Segment Start: DATA FOR THIS EXERCISE
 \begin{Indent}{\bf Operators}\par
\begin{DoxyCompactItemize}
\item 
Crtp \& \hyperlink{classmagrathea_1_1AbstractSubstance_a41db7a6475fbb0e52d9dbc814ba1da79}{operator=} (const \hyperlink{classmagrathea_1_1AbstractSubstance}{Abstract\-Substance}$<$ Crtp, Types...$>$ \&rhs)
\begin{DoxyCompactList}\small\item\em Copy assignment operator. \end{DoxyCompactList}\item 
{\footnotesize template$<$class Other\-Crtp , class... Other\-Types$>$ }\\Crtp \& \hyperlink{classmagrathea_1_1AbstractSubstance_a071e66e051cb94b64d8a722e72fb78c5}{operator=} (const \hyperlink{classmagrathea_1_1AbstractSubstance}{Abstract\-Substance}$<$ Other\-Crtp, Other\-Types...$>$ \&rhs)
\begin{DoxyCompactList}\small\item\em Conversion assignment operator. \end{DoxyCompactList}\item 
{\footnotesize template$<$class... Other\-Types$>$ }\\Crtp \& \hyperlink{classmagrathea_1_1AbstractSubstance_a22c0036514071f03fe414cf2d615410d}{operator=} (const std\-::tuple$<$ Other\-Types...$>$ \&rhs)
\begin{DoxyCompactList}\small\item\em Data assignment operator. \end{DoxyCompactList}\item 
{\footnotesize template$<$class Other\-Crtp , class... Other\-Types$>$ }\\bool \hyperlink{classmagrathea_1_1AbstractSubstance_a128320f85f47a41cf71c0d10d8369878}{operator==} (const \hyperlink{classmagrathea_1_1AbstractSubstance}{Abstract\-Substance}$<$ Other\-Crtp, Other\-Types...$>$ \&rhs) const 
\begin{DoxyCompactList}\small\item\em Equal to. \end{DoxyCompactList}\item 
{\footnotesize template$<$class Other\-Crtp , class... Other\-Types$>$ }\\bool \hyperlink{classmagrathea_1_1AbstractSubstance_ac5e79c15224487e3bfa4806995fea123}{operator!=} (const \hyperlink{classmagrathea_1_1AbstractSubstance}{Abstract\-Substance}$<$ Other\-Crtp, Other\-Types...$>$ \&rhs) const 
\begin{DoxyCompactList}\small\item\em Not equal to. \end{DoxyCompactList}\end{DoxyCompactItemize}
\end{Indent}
Segment End: DATA FOR THIS EXERCISE
A single number is asked for: how many lines in the entries above hold the string "Crtp".

5